Assignment
Your answer should be every line of the records that contains the word "shields", copied as it stands.

<<<<

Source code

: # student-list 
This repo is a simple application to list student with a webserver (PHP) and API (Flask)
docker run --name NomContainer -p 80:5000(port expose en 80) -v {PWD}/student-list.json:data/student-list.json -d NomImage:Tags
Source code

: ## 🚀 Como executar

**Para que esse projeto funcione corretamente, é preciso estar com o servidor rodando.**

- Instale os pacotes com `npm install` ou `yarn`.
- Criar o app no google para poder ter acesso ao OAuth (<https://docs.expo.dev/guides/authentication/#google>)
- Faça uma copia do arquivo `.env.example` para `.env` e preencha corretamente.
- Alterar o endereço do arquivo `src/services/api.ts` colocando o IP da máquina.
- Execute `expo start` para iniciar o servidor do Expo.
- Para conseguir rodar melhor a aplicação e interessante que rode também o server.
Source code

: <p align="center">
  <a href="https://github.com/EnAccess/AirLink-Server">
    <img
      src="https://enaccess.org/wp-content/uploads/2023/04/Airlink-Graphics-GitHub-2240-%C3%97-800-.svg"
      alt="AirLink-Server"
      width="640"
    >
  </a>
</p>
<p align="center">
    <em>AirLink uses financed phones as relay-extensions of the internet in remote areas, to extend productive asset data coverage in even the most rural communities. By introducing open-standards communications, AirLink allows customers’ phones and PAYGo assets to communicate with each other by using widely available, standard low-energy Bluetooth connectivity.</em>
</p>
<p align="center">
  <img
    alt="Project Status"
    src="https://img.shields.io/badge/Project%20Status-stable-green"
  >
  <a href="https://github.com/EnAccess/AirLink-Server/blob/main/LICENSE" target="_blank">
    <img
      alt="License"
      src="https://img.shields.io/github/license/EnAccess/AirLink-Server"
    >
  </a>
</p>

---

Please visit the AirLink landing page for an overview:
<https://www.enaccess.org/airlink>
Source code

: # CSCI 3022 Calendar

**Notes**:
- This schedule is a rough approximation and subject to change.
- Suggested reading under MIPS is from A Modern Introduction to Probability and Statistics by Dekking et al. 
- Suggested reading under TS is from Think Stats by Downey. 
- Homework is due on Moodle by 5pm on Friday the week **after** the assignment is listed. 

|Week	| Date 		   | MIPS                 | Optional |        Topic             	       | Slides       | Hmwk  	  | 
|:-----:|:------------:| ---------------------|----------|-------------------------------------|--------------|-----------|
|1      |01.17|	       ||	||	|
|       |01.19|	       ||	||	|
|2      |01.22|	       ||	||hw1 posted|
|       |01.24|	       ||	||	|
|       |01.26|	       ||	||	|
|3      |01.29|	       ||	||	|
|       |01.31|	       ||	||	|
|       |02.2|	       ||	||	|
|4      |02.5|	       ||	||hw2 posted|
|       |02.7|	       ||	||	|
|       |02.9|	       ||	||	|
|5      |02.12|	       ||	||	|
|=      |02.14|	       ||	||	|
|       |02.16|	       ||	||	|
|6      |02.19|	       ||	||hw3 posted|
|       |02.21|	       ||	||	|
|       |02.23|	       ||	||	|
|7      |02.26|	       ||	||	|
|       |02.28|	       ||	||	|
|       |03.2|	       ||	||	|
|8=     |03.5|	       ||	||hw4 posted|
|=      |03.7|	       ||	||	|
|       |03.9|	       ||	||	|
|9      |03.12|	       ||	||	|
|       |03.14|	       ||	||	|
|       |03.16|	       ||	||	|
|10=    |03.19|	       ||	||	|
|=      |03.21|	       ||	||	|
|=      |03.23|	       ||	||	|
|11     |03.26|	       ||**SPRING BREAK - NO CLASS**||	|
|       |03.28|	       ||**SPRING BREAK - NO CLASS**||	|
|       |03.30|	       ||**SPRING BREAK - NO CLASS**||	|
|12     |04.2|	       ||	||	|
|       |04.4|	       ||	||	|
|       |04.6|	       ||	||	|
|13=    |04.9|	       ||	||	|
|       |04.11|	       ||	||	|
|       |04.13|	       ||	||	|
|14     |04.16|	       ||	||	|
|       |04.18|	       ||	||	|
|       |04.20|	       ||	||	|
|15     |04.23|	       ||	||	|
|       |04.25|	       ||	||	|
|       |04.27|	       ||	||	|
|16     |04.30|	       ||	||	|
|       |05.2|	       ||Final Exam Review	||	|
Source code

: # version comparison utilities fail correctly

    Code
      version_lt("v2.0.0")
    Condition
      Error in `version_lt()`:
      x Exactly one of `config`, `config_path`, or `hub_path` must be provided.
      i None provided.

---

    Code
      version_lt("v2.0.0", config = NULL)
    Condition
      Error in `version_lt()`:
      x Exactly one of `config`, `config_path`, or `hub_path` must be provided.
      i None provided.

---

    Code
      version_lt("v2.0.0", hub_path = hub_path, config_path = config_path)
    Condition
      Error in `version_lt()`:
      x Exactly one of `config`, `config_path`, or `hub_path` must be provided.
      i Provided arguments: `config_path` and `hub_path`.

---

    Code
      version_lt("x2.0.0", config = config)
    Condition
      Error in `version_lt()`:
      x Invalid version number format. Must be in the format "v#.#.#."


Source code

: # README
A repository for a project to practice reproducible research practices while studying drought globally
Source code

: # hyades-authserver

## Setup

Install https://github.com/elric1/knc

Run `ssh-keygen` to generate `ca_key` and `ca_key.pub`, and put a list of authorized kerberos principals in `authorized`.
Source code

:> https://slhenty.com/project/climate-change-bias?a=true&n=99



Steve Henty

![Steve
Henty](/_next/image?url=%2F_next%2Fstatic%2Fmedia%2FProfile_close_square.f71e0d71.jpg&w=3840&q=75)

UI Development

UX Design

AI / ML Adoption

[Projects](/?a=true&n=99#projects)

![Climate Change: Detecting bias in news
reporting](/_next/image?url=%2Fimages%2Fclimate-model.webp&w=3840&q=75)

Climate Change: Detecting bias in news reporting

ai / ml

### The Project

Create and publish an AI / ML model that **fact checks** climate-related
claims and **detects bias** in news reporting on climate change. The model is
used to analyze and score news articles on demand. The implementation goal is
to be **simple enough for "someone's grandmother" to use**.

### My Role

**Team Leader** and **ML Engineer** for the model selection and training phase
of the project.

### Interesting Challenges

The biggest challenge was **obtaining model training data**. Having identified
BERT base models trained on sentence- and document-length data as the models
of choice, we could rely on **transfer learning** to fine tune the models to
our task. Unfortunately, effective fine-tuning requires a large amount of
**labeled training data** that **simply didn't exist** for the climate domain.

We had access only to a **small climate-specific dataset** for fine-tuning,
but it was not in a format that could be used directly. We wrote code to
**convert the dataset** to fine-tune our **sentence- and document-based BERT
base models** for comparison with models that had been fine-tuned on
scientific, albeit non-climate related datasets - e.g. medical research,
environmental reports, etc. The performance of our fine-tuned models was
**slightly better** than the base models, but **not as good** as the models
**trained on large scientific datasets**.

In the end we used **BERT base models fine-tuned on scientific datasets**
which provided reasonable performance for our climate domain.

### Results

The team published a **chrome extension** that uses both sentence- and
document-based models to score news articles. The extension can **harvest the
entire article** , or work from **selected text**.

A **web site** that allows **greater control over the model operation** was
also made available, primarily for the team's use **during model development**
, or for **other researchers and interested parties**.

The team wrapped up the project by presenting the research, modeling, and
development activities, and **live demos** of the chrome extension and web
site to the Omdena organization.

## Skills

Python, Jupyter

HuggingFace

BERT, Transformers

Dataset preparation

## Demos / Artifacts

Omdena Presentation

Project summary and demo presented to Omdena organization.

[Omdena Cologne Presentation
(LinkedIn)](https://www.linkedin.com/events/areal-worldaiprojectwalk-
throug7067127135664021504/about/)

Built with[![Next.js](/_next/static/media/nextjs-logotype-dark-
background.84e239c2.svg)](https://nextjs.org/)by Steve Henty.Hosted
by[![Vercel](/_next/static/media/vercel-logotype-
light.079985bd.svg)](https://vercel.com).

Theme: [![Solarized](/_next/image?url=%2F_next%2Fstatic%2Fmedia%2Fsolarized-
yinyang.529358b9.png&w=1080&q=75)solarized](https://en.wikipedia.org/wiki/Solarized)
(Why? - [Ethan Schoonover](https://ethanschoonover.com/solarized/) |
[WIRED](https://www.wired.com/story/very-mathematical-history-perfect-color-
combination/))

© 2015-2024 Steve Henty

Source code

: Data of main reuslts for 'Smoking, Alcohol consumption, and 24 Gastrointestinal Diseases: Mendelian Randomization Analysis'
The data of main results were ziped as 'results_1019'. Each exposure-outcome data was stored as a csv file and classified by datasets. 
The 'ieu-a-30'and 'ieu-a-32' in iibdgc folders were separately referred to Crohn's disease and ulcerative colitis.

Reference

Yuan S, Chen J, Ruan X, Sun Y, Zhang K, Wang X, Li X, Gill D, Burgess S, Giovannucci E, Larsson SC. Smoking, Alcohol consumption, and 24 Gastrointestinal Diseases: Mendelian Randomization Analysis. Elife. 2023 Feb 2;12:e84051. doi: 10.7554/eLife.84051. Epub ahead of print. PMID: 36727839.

>>>>

Your response
    src="https://img.shields.io/badge/Project%20Status-stable-green"
      src="https://img.shields.io/github/license/EnAccess/AirLink-Server"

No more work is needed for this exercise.